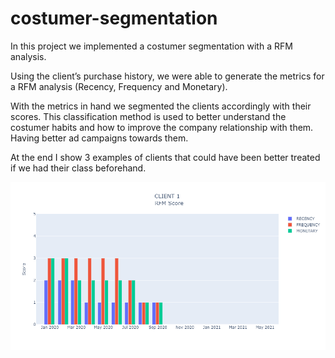 # costumer-segmentation

In this project we implemented a costumer segmentation with a RFM analysis.

Using the client’s purchase history, we were able to generate the metrics for a RFM analysis (Recency, Frequency and Monetary).

With the metrics in hand we segmented the clients accordingly with their scores. This classification method is used to better understand the costumer habits and how to improve the company relationship with them. Having better ad campaigns towards them.

At the end I show 3 examples of clients that could have been better treated if we had their class beforehand.

![CLIENT 1](client_1_plot.png)
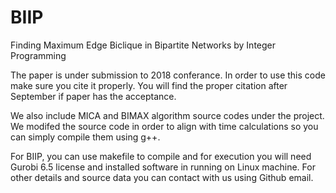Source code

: # BIIP
Finding Maximum Edge Biclique in Bipartite Networks by Integer Programming

The paper is under submission to 2018 conferance. In order to use this code make sure you cite it properly. You will find the proper citation after September if paper has the acceptance.

We also include MICA and BIMAX algorithm source codes under the project. We modifed the source code in order to align with time calculations so you can simply compile them using g++.

For BIIP, you can use makefile to compile and for execution you will need Gurobi 6.5 license and installed software in running on Linux machine. For other details and source data you can contact with us using Github email.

########################################

_Action item_
Every line above in which the word "order" is present must be copied into the answer.

_Expected answer_
The paper is under submission to 2018 conferance. In order to use this code make sure you cite it properly. You will find the proper citation after September if paper has the acceptance.
We also include MICA and BIMAX algorithm source codes under the project. We modifed the source code in order to align with time calculations so you can simply compile them using g++.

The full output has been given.